» **Assigned task**
Please give back each line of the material unchanged, but without the images.
*** Begin section ***
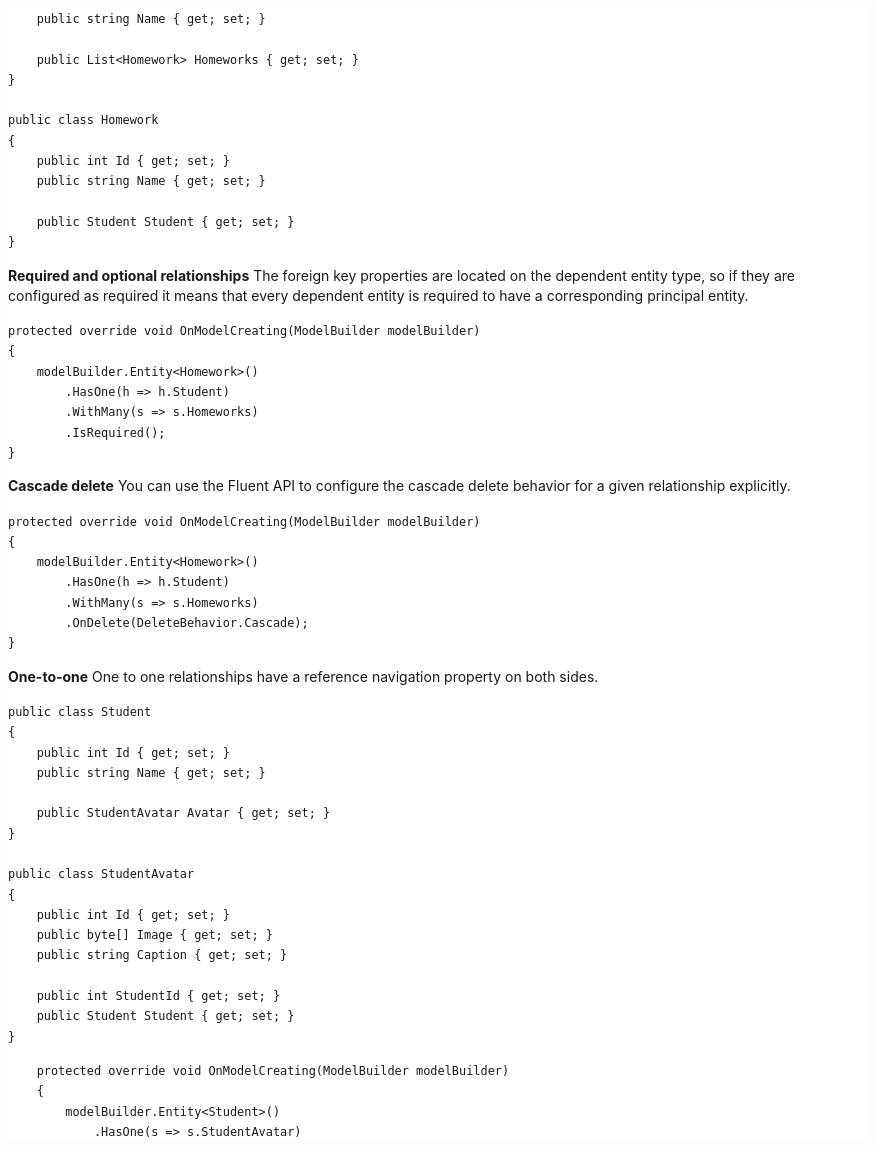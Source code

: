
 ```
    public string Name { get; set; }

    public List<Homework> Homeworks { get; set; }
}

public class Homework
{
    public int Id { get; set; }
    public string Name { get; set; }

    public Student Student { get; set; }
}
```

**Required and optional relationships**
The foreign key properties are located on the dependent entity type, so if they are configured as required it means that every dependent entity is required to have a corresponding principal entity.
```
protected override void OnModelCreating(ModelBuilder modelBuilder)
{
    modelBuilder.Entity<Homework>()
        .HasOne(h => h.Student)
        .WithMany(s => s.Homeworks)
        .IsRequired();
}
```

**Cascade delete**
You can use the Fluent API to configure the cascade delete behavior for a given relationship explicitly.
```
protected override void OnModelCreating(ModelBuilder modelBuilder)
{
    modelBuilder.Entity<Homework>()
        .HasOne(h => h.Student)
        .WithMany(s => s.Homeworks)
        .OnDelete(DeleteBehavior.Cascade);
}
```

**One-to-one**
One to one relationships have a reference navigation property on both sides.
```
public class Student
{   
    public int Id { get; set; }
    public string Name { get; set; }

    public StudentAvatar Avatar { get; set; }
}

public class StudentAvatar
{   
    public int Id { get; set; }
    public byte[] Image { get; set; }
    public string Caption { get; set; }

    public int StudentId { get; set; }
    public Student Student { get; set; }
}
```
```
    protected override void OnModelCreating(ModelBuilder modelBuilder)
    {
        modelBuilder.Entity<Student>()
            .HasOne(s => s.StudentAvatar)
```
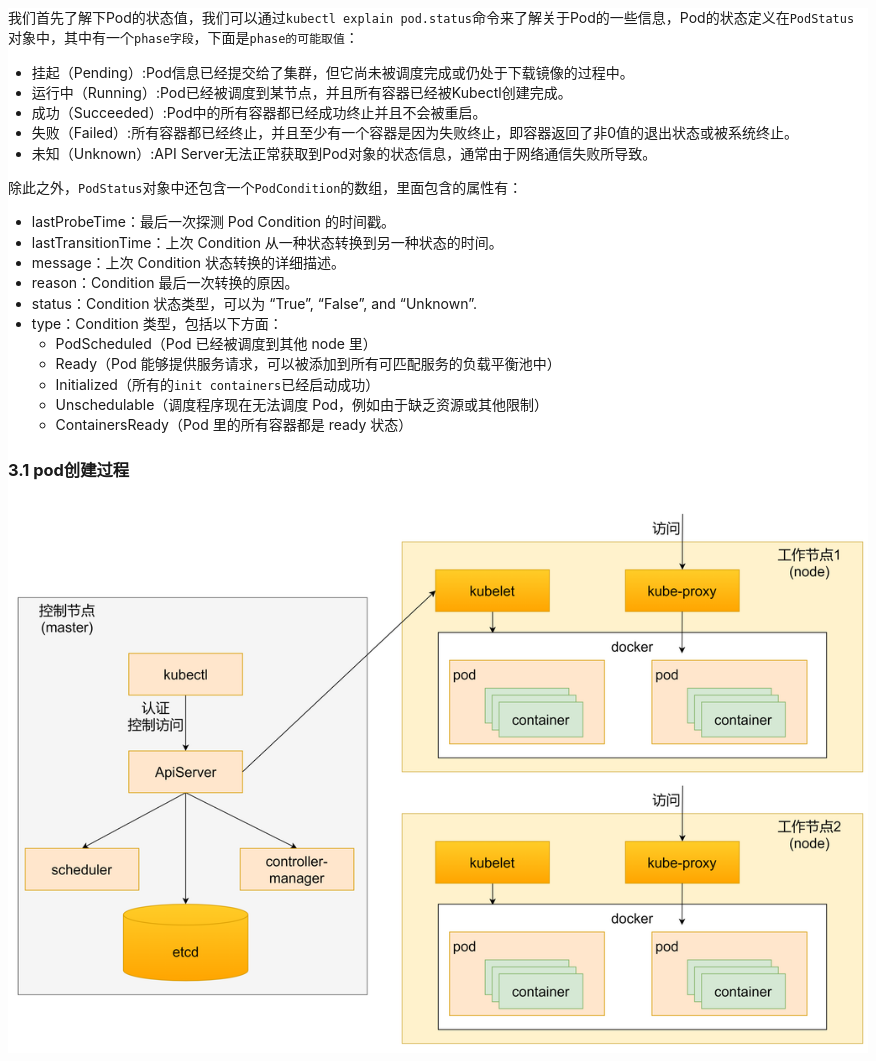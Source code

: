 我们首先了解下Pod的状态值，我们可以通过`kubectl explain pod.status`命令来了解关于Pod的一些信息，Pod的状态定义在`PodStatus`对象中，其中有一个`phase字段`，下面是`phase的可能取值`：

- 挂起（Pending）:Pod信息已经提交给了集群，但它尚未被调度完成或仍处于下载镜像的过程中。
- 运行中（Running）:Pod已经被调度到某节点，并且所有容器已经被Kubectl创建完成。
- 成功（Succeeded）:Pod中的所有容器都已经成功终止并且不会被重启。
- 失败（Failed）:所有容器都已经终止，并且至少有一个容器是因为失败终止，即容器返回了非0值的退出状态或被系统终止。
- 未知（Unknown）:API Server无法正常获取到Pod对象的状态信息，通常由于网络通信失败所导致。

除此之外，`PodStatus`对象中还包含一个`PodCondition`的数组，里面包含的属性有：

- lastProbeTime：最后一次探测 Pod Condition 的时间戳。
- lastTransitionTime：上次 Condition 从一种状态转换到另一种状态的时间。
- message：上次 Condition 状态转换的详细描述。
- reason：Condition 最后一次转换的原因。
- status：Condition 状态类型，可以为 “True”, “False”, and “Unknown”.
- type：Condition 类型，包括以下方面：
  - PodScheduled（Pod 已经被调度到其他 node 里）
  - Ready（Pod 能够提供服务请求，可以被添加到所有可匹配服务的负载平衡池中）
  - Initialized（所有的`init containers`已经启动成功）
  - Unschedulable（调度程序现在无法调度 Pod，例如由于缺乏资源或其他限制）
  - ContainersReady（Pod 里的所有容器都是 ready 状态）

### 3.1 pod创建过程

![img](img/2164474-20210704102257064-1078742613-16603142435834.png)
*** End section ***
» **Result of the task**
Source code

:
 ```
    public string Name { get; set; }

    public List<Homework> Homeworks { get; set; }
}

public class Homework
{
    public int Id { get; set; }
    public string Name { get; set; }

    public Student Student { get; set; }
}
```

**Required and optional relationships**
The foreign key properties are located on the dependent entity type, so if they are configured as required it means that every dependent entity is required to have a corresponding principal entity.
```
protected override void OnModelCreating(ModelBuilder modelBuilder)
{
    modelBuilder.Entity<Homework>()
        .HasOne(h => h.Student)
        .WithMany(s => s.Homeworks)
        .IsRequired();
}
```

**Cascade delete**
You can use the Fluent API to configure the cascade delete behavior for a given relationship explicitly.
```
protected override void OnModelCreating(ModelBuilder modelBuilder)
{
    modelBuilder.Entity<Homework>()
        .HasOne(h => h.Student)
        .WithMany(s => s.Homeworks)
        .OnDelete(DeleteBehavior.Cascade);
}
```

**One-to-one**
One to one relationships have a reference navigation property on both sides.
```
public class Student
{   
    public int Id { get; set; }
    public string Name { get; set; }

    public StudentAvatar Avatar { get; set; }
}

public class StudentAvatar
{   
    public int Id { get; set; }
    public byte[] Image { get; set; }
    public string Caption { get; set; }

    public int StudentId { get; set; }
    public Student Student { get; set; }
}
```
```
    protected override void OnModelCreating(ModelBuilder modelBuilder)
    {
        modelBuilder.Entity<Student>()
            .HasOne(s => s.StudentAvatar)
```
Source code

: 我们首先了解下Pod的状态值，我们可以通过`kubectl explain pod.status`命令来了解关于Pod的一些信息，Pod的状态定义在`PodStatus`对象中，其中有一个`phase字段`，下面是`phase的可能取值`：

- 挂起（Pending）:Pod信息已经提交给了集群，但它尚未被调度完成或仍处于下载镜像的过程中。
- 运行中（Running）:Pod已经被调度到某节点，并且所有容器已经被Kubectl创建完成。
- 成功（Succeeded）:Pod中的所有容器都已经成功终止并且不会被重启。
- 失败（Failed）:所有容器都已经终止，并且至少有一个容器是因为失败终止，即容器返回了非0值的退出状态或被系统终止。
- 未知（Unknown）:API Server无法正常获取到Pod对象的状态信息，通常由于网络通信失败所导致。

除此之外，`PodStatus`对象中还包含一个`PodCondition`的数组，里面包含的属性有：

- lastProbeTime：最后一次探测 Pod Condition 的时间戳。
- lastTransitionTime：上次 Condition 从一种状态转换到另一种状态的时间。
- message：上次 Condition 状态转换的详细描述。
- reason：Condition 最后一次转换的原因。
- status：Condition 状态类型，可以为 “True”, “False”, and “Unknown”.
- type：Condition 类型，包括以下方面：
  - PodScheduled（Pod 已经被调度到其他 node 里）
  - Ready（Pod 能够提供服务请求，可以被添加到所有可匹配服务的负载平衡池中）
  - Initialized（所有的`init containers`已经启动成功）
  - Unschedulable（调度程序现在无法调度 Pod，例如由于缺乏资源或其他限制）
  - ContainersReady（Pod 里的所有容器都是 ready 状态）

### 3.1 pod创建过程

![img](img/2164474-20210704102257064-1078742613-16603142435834.png)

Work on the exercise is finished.